§ WHAT IS REQUIRED:
Restate only the tail of the data below, starting at the line that contains "#### （1）垂直切分的优点如下：" and including the last line, word for word.

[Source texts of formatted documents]
⟨

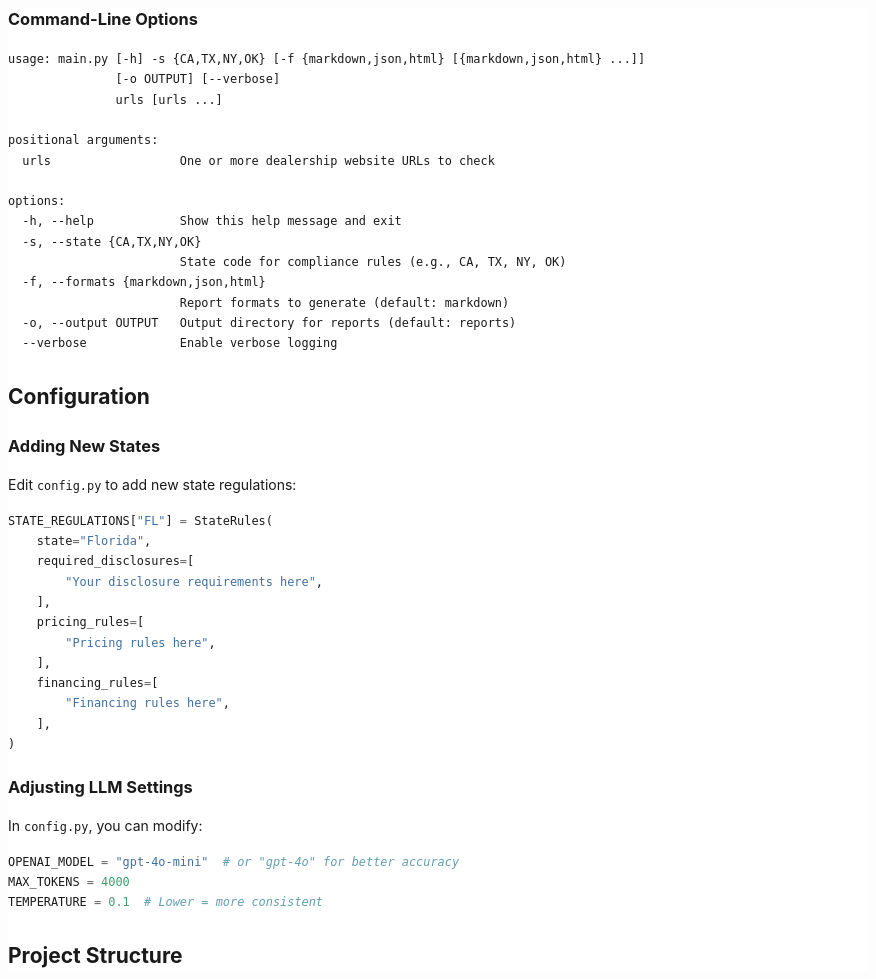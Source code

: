 ### Command-Line Options

```
usage: main.py [-h] -s {CA,TX,NY,OK} [-f {markdown,json,html} [{markdown,json,html} ...]]
               [-o OUTPUT] [--verbose]
               urls [urls ...]

positional arguments:
  urls                  One or more dealership website URLs to check

options:
  -h, --help            Show this help message and exit
  -s, --state {CA,TX,NY,OK}
                        State code for compliance rules (e.g., CA, TX, NY, OK)
  -f, --formats {markdown,json,html}
                        Report formats to generate (default: markdown)
  -o, --output OUTPUT   Output directory for reports (default: reports)
  --verbose             Enable verbose logging
```

## Configuration

### Adding New States

Edit `config.py` to add new state regulations:

```python
STATE_REGULATIONS["FL"] = StateRules(
    state="Florida",
    required_disclosures=[
        "Your disclosure requirements here",
    ],
    pricing_rules=[
        "Pricing rules here",
    ],
    financing_rules=[
        "Financing rules here",
    ],
)
```

### Adjusting LLM Settings

In `config.py`, you can modify:

```python
OPENAI_MODEL = "gpt-4o-mini"  # or "gpt-4o" for better accuracy
MAX_TOKENS = 4000
TEMPERATURE = 0.1  # Lower = more consistent
```

## Project Structure
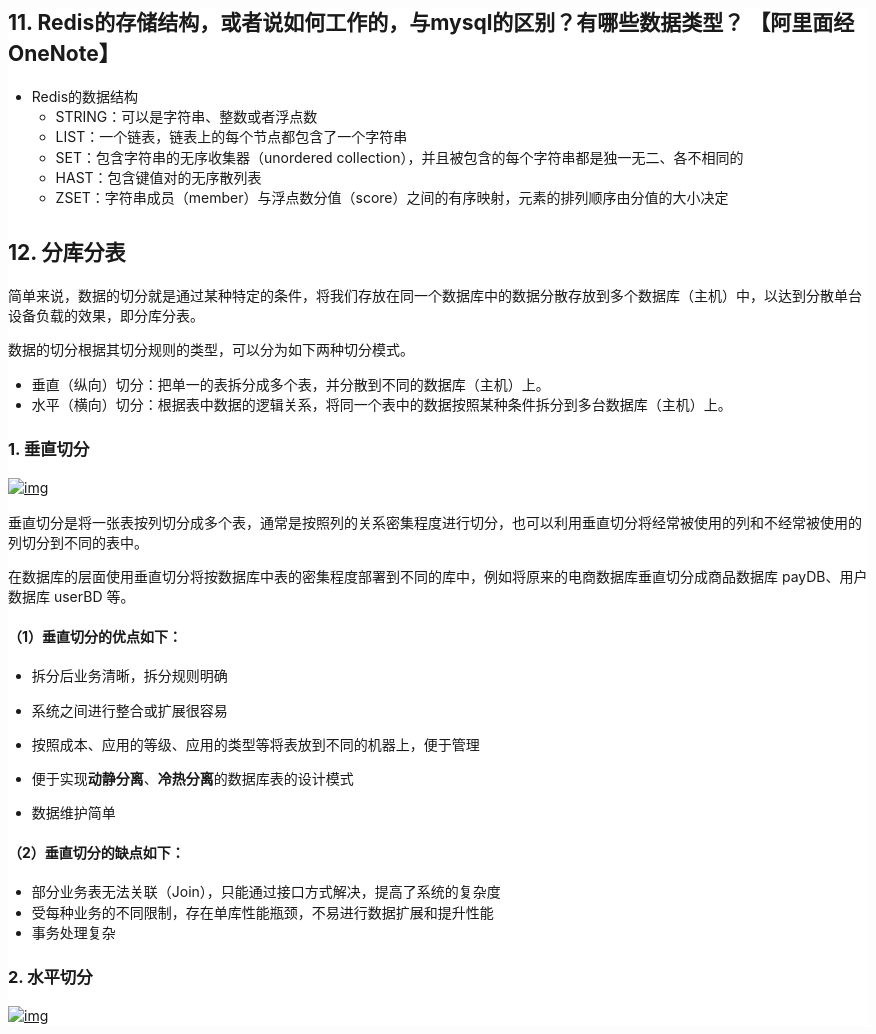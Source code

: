

## 11. Redis的存储结构，或者说如何工作的，与mysql的区别？有哪些数据类型？ 【阿里面经OneNote】

- Redis的数据结构 
  - STRING：可以是字符串、整数或者浮点数 
  - LIST：一个链表，链表上的每个节点都包含了一个字符串 
  - SET：包含字符串的无序收集器（unordered collection），并且被包含的每个字符串都是独一无二、各不相同的 
  - HAST：包含键值对的无序散列表 
  - ZSET：字符串成员（member）与浮点数分值（score）之间的有序映射，元素的排列顺序由分值的大小决定 



## 12. 分库分表

简单来说，数据的切分就是通过某种特定的条件，将我们存放在同一个数据库中的数据分散存放到多个数据库（主机）中，以达到分散单台设备负载的效果，即分库分表。

数据的切分根据其切分规则的类型，可以分为如下两种切分模式。

- 垂直（纵向）切分：把单一的表拆分成多个表，并分散到不同的数据库（主机）上。
- 水平（横向）切分：根据表中数据的逻辑关系，将同一个表中的数据按照某种条件拆分到多台数据库（主机）上。

### 1. 垂直切分

[![img](https://github.com/CyC2018/Interview-Notebook/raw/master/pics/e130e5b8-b19a-4f1e-b860-223040525cf6.jpg)](https://github.com/CyC2018/Interview-Notebook/blob/master/pics/e130e5b8-b19a-4f1e-b860-223040525cf6.jpg)

 

垂直切分是将一张表按列切分成多个表，通常是按照列的关系密集程度进行切分，也可以利用垂直切分将经常被使用的列和不经常被使用的列切分到不同的表中。

在数据库的层面使用垂直切分将按数据库中表的密集程度部署到不同的库中，例如将原来的电商数据库垂直切分成商品数据库 payDB、用户数据库 userBD 等。



#### （1）垂直切分的优点如下：

- 拆分后业务清晰，拆分规则明确

- 系统之间进行整合或扩展很容易

- 按照成本、应用的等级、应用的类型等将表放到不同的机器上，便于管理

- 便于实现**动静分离**、**冷热分离**的数据库表的设计模式

- 数据维护简单

  

#### （2）垂直切分的缺点如下：

- 部分业务表无法关联（Join），只能通过接口方式解决，提高了系统的复杂度
- 受每种业务的不同限制，存在单库性能瓶颈，不易进行数据扩展和提升性能
- 事务处理复杂



### 2. 水平切分

[![img](https://github.com/CyC2018/Interview-Notebook/raw/master/pics/63c2909f-0c5f-496f-9fe5-ee9176b31aba.jpg)](https://github.com/CyC2018/Interview-Notebook/blob/master/pics/63c2909f-0c5f-496f-9fe5-ee9176b31aba.jpg)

⟩

§ SOLVED PROBLEM:
#### （1）垂直切分的优点如下：

- 拆分后业务清晰，拆分规则明确

- 系统之间进行整合或扩展很容易

- 按照成本、应用的等级、应用的类型等将表放到不同的机器上，便于管理

- 便于实现**动静分离**、**冷热分离**的数据库表的设计模式

- 数据维护简单

  

#### （2）垂直切分的缺点如下：

- 部分业务表无法关联（Join），只能通过接口方式解决，提高了系统的复杂度
- 受每种业务的不同限制，存在单库性能瓶颈，不易进行数据扩展和提升性能
- 事务处理复杂



### 2. 水平切分

[![img](https://github.com/CyC2018/Interview-Notebook/raw/master/pics/63c2909f-0c5f-496f-9fe5-ee9176b31aba.jpg)](https://github.com/CyC2018/Interview-Notebook/blob/master/pics/63c2909f-0c5f-496f-9fe5-ee9176b31aba.jpg)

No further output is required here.